Every entry below should be reproduced exactly; no picture is to be included.

☆ ☆ ☆ ☆

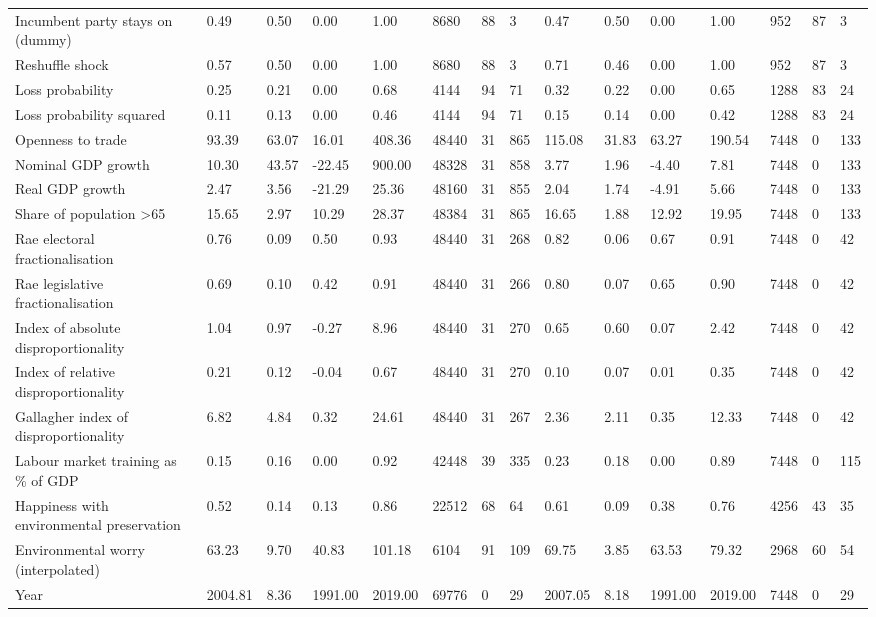 \begin{longtable}{lllllllllllllll}
Incumbent party stays on (dummy) & 0.49 & 0.50 & 0.00 & 1.00 & 8680 & 88 & 3 & 0.47 & 0.50 & 0.00 & 1.00 & 952 & 87 & 3\\
Reshuffle shock & 0.57 & 0.50 & 0.00 & 1.00 & 8680 & 88 & 3 & 0.71 & 0.46 & 0.00 & 1.00 & 952 & 87 & 3\\
\addlinespace
Loss probability & 0.25 & 0.21 & 0.00 & 0.68 & 4144 & 94 & 71 & 0.32 & 0.22 & 0.00 & 0.65 & 1288 & 83 & 24\\
Loss probability squared & 0.11 & 0.13 & 0.00 & 0.46 & 4144 & 94 & 71 & 0.15 & 0.14 & 0.00 & 0.42 & 1288 & 83 & 24\\
Openness to trade & 93.39 & 63.07 & 16.01 & 408.36 & 48440 & 31 & 865 & 115.08 & 31.83 & 63.27 & 190.54 & 7448 & 0 & 133\\
Nominal GDP growth & 10.30 & 43.57 & -22.45 & 900.00 & 48328 & 31 & 858 & 3.77 & 1.96 & -4.40 & 7.81 & 7448 & 0 & 133\\
Real GDP growth & 2.47 & 3.56 & -21.29 & 25.36 & 48160 & 31 & 855 & 2.04 & 1.74 & -4.91 & 5.66 & 7448 & 0 & 133\\
\addlinespace
Share of population >65 & 15.65 & 2.97 & 10.29 & 28.37 & 48384 & 31 & 865 & 16.65 & 1.88 & 12.92 & 19.95 & 7448 & 0 & 133\\
Rae electoral fractionalisation & 0.76 & 0.09 & 0.50 & 0.93 & 48440 & 31 & 268 & 0.82 & 0.06 & 0.67 & 0.91 & 7448 & 0 & 42\\
Rae legislative fractionalisation & 0.69 & 0.10 & 0.42 & 0.91 & 48440 & 31 & 266 & 0.80 & 0.07 & 0.65 & 0.90 & 7448 & 0 & 42\\
Index of absolute disproportionality & 1.04 & 0.97 & -0.27 & 8.96 & 48440 & 31 & 270 & 0.65 & 0.60 & 0.07 & 2.42 & 7448 & 0 & 42\\
Index of relative disproportionality & 0.21 & 0.12 & -0.04 & 0.67 & 48440 & 31 & 270 & 0.10 & 0.07 & 0.01 & 0.35 & 7448 & 0 & 42\\
\addlinespace
Gallagher index of disproportionality & 6.82 & 4.84 & 0.32 & 24.61 & 48440 & 31 & 267 & 2.36 & 2.11 & 0.35 & 12.33 & 7448 & 0 & 42\\
Labour market training as \% of GDP & 0.15 & 0.16 & 0.00 & 0.92 & 42448 & 39 & 335 & 0.23 & 0.18 & 0.00 & 0.89 & 7448 & 0 & 115\\
Happiness with environmental preservation & 0.52 & 0.14 & 0.13 & 0.86 & 22512 & 68 & 64 & 0.61 & 0.09 & 0.38 & 0.76 & 4256 & 43 & 35\\
Environmental worry (interpolated) & 63.23 & 9.70 & 40.83 & 101.18 & 6104 & 91 & 109 & 69.75 & 3.85 & 63.53 & 79.32 & 2968 & 60 & 54\\
Year & 2004.81 & 8.36 & 1991.00 & 2019.00 & 69776 & 0 & 29 & 2007.05 & 8.18 & 1991.00 & 2019.00 & 7448 & 0 & 29\\
\bottomrule
\end{longtable}
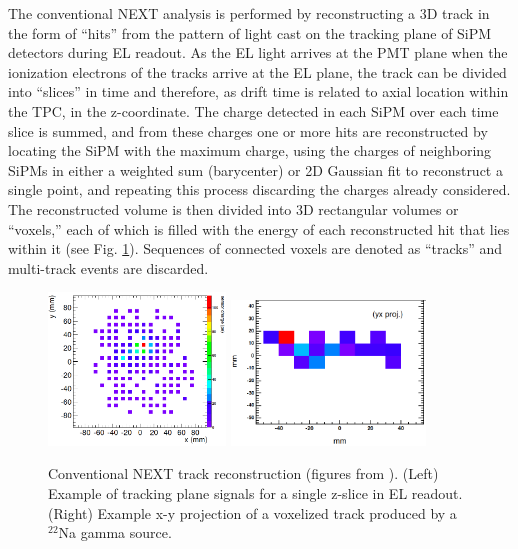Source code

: \documentclass[11pt,a4paper]{article}
\begin{document}
The conventional NEXT analysis is performed by reconstructing a 3D track in the form of ``hits'' from the pattern of light cast on the tracking plane of SiPM detectors during EL readout. As the EL light arrives at the PMT plane when the ionization electrons of the tracks arrive at the EL plane, the track can be divided into ``slices'' in time and therefore, as drift time is related to axial location within the TPC, in the z-coordinate. The charge detected in each SiPM over each time slice is summed, and from these charges one or more hits are reconstructed by locating the SiPM with the maximum charge, using the charges of neighboring SiPMs in either a weighted sum (barycenter) or 2D Gaussian fit to reconstruct a single point, and repeating this process discarding the charges already considered. The reconstructed volume is then divided into 3D rectangular volumes or ``voxels,'' each of which is filled with the energy of each reconstructed hit that lies within it (see Fig. \ref{fig.recon}). Sequences of connected voxels are denoted as ``tracks'' and multi-track events are discarded.

\begin{figure}[!htb]
	\centering
	\includegraphics[width= 0.42\textwidth]{fig/sipm_map.png}
	\includegraphics[width= 0.46\textwidth]{fig/xy_proj.png}
	\caption{Conventional NEXT track reconstruction (figures from \cite{NEXT_topology}). (Left) Example of tracking plane signals for a single z-slice in EL readout. (Right) Example x-y projection of a voxelized track produced by a $^{22}$Na gamma source.} \label{fig.recon}
\end{figure}
\end{document}
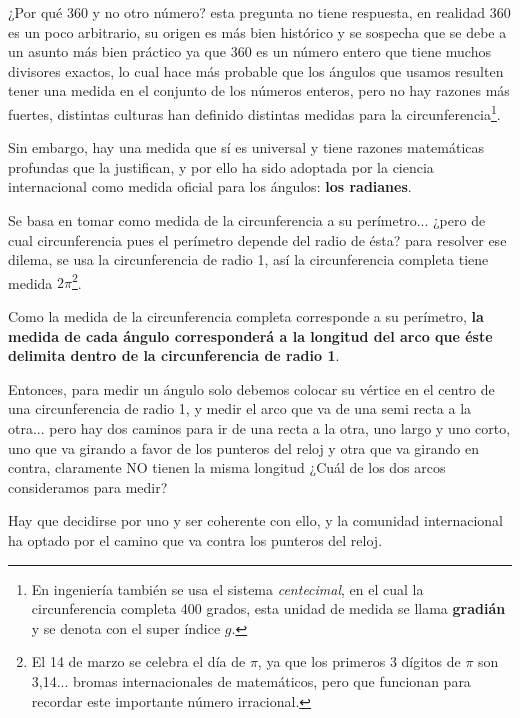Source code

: ¿Por qué 360 y no otro número? esta pregunta no tiene respuesta, en realidad 360 es un poco arbitrario, su origen es más bien histórico y se sospecha que se debe a un asunto más bien práctico ya que 360 es un número entero que tiene muchos divisores exactos, lo cual hace más probable que los ángulos que usamos resulten tener una medida en el conjunto de los números enteros, pero no hay razones más fuertes, distintas culturas han definido distintas medidas para la circunferencia\footnote{En ingeniería también se usa el sistema \emph{centecimal}, en el cual la circunferencia completa 400 grados, esta unidad de medida se llama {\bf gradián} y se denota con el super índice $g$.}.

Sin embargo, hay una medida que sí es universal y tiene razones matemáticas profundas que la justifican, y por ello ha sido adoptada por la ciencia internacional como medida oficial para los ángulos: {\bf los radianes}.

Se basa en tomar como medida de la circunferencia a su perímetro... ¿pero de cual circunferencia pues el perímetro depende del radio de ésta? para resolver ese dilema, se usa la circunferencia de radio 1, así la circunferencia completa tiene medida $2\pi$\footnote{El 14 de marzo se celebra el día de $\pi$, ya que los primeros 3 dígitos de $\pi$ son 3,14... bromas internacionales de matemáticos, pero que funcionan para recordar este importante número irracional.}.

Como la medida de la circunferencia completa corresponde a su perímetro, {\bf la medida de cada ángulo corresponderá a la longitud del arco que éste delimita dentro de la circunferencia de radio 1}.

Entonces, para medir un ángulo solo debemos colocar su vértice en el centro de una circunferencia de radio 1, y medir el arco que va de una semi recta a la otra... pero hay dos caminos para ir de una recta a la otra, uno largo y uno corto, uno que va girando a favor de los punteros del reloj y otra que va girando en contra, claramente NO tienen la misma longitud ¿Cuál de los dos arcos consideramos para medir?

Hay que decidirse por uno y ser coherente con ello, y la comunidad internacional ha optado por el camino que va contra los punteros del reloj. 

\begin{center}
\end{center}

☆ ☆ ☆ ☆

● TASK RESPONSE:
 \begin{longtable}{lllllllllllllll}
Incumbent party stays on (dummy) & 0.49 & 0.50 & 0.00 & 1.00 & 8680 & 88 & 3 & 0.47 & 0.50 & 0.00 & 1.00 & 952 & 87 & 3\\
Reshuffle shock & 0.57 & 0.50 & 0.00 & 1.00 & 8680 & 88 & 3 & 0.71 & 0.46 & 0.00 & 1.00 & 952 & 87 & 3\\
\addlinespace
Loss probability & 0.25 & 0.21 & 0.00 & 0.68 & 4144 & 94 & 71 & 0.32 & 0.22 & 0.00 & 0.65 & 1288 & 83 & 24\\
Loss probability squared & 0.11 & 0.13 & 0.00 & 0.46 & 4144 & 94 & 71 & 0.15 & 0.14 & 0.00 & 0.42 & 1288 & 83 & 24\\
Openness to trade & 93.39 & 63.07 & 16.01 & 408.36 & 48440 & 31 & 865 & 115.08 & 31.83 & 63.27 & 190.54 & 7448 & 0 & 133\\
Nominal GDP growth & 10.30 & 43.57 & -22.45 & 900.00 & 48328 & 31 & 858 & 3.77 & 1.96 & -4.40 & 7.81 & 7448 & 0 & 133\\
Real GDP growth & 2.47 & 3.56 & -21.29 & 25.36 & 48160 & 31 & 855 & 2.04 & 1.74 & -4.91 & 5.66 & 7448 & 0 & 133\\
\addlinespace
Share of population >65 & 15.65 & 2.97 & 10.29 & 28.37 & 48384 & 31 & 865 & 16.65 & 1.88 & 12.92 & 19.95 & 7448 & 0 & 133\\
Rae electoral fractionalisation & 0.76 & 0.09 & 0.50 & 0.93 & 48440 & 31 & 268 & 0.82 & 0.06 & 0.67 & 0.91 & 7448 & 0 & 42\\
Rae legislative fractionalisation & 0.69 & 0.10 & 0.42 & 0.91 & 48440 & 31 & 266 & 0.80 & 0.07 & 0.65 & 0.90 & 7448 & 0 & 42\\
Index of absolute disproportionality & 1.04 & 0.97 & -0.27 & 8.96 & 48440 & 31 & 270 & 0.65 & 0.60 & 0.07 & 2.42 & 7448 & 0 & 42\\
Index of relative disproportionality & 0.21 & 0.12 & -0.04 & 0.67 & 48440 & 31 & 270 & 0.10 & 0.07 & 0.01 & 0.35 & 7448 & 0 & 42\\
\addlinespace
Gallagher index of disproportionality & 6.82 & 4.84 & 0.32 & 24.61 & 48440 & 31 & 267 & 2.36 & 2.11 & 0.35 & 12.33 & 7448 & 0 & 42\\
Labour market training as \% of GDP & 0.15 & 0.16 & 0.00 & 0.92 & 42448 & 39 & 335 & 0.23 & 0.18 & 0.00 & 0.89 & 7448 & 0 & 115\\
Happiness with environmental preservation & 0.52 & 0.14 & 0.13 & 0.86 & 22512 & 68 & 64 & 0.61 & 0.09 & 0.38 & 0.76 & 4256 & 43 & 35\\
Environmental worry (interpolated) & 63.23 & 9.70 & 40.83 & 101.18 & 6104 & 91 & 109 & 69.75 & 3.85 & 63.53 & 79.32 & 2968 & 60 & 54\\
Year & 2004.81 & 8.36 & 1991.00 & 2019.00 & 69776 & 0 & 29 & 2007.05 & 8.18 & 1991.00 & 2019.00 & 7448 & 0 & 29\\
\bottomrule
\end{longtable}
Source code

: \documentclass[11pt,a4paper]{article}
\begin{document}
The conventional NEXT analysis is performed by reconstructing a 3D track in the form of ``hits'' from the pattern of light cast on the tracking plane of SiPM detectors during EL readout. As the EL light arrives at the PMT plane when the ionization electrons of the tracks arrive at the EL plane, the track can be divided into ``slices'' in time and therefore, as drift time is related to axial location within the TPC, in the z-coordinate. The charge detected in each SiPM over each time slice is summed, and from these charges one or more hits are reconstructed by locating the SiPM with the maximum charge, using the charges of neighboring SiPMs in either a weighted sum (barycenter) or 2D Gaussian fit to reconstruct a single point, and repeating this process discarding the charges already considered. The reconstructed volume is then divided into 3D rectangular volumes or ``voxels,'' each of which is filled with the energy of each reconstructed hit that lies within it (see Fig. \ref{fig.recon}). Sequences of connected voxels are denoted as ``tracks'' and multi-track events are discarded.

\begin{figure}[!htb]
	\centering
	\includegraphics[width= 0.42\textwidth]{fig/sipm_map.png}
	\includegraphics[width= 0.46\textwidth]{fig/xy_proj.png}
	\caption{Conventional NEXT track reconstruction (figures from \cite{NEXT_topology}). (Left) Example of tracking plane signals for a single z-slice in EL readout. (Right) Example x-y projection of a voxelized track produced by a $^{22}$Na gamma source.} \label{fig.recon}
\end{figure}
\end{document}
Source code

: ¿Por qué 360 y no otro número? esta pregunta no tiene respuesta, en realidad 360 es un poco arbitrario, su origen es más bien histórico y se sospecha que se debe a un asunto más bien práctico ya que 360 es un número entero que tiene muchos divisores exactos, lo cual hace más probable que los ángulos que usamos resulten tener una medida en el conjunto de los números enteros, pero no hay razones más fuertes, distintas culturas han definido distintas medidas para la circunferencia\footnote{En ingeniería también se usa el sistema \emph{centecimal}, en el cual la circunferencia completa 400 grados, esta unidad de medida se llama {\bf gradián} y se denota con el super índice $g$.}.

Sin embargo, hay una medida que sí es universal y tiene razones matemáticas profundas que la justifican, y por ello ha sido adoptada por la ciencia internacional como medida oficial para los ángulos: {\bf los radianes}.

Se basa en tomar como medida de la circunferencia a su perímetro... ¿pero de cual circunferencia pues el perímetro depende del radio de ésta? para resolver ese dilema, se usa la circunferencia de radio 1, así la circunferencia completa tiene medida $2\pi$\footnote{El 14 de marzo se celebra el día de $\pi$, ya que los primeros 3 dígitos de $\pi$ son 3,14... bromas internacionales de matemáticos, pero que funcionan para recordar este importante número irracional.}.

Como la medida de la circunferencia completa corresponde a su perímetro, {\bf la medida de cada ángulo corresponderá a la longitud del arco que éste delimita dentro de la circunferencia de radio 1}.

Entonces, para medir un ángulo solo debemos colocar su vértice en el centro de una circunferencia de radio 1, y medir el arco que va de una semi recta a la otra... pero hay dos caminos para ir de una recta a la otra, uno largo y uno corto, uno que va girando a favor de los punteros del reloj y otra que va girando en contra, claramente NO tienen la misma longitud ¿Cuál de los dos arcos consideramos para medir?

Hay que decidirse por uno y ser coherente con ello, y la comunidad internacional ha optado por el camino que va contra los punteros del reloj. 

\begin{center}
\end{center}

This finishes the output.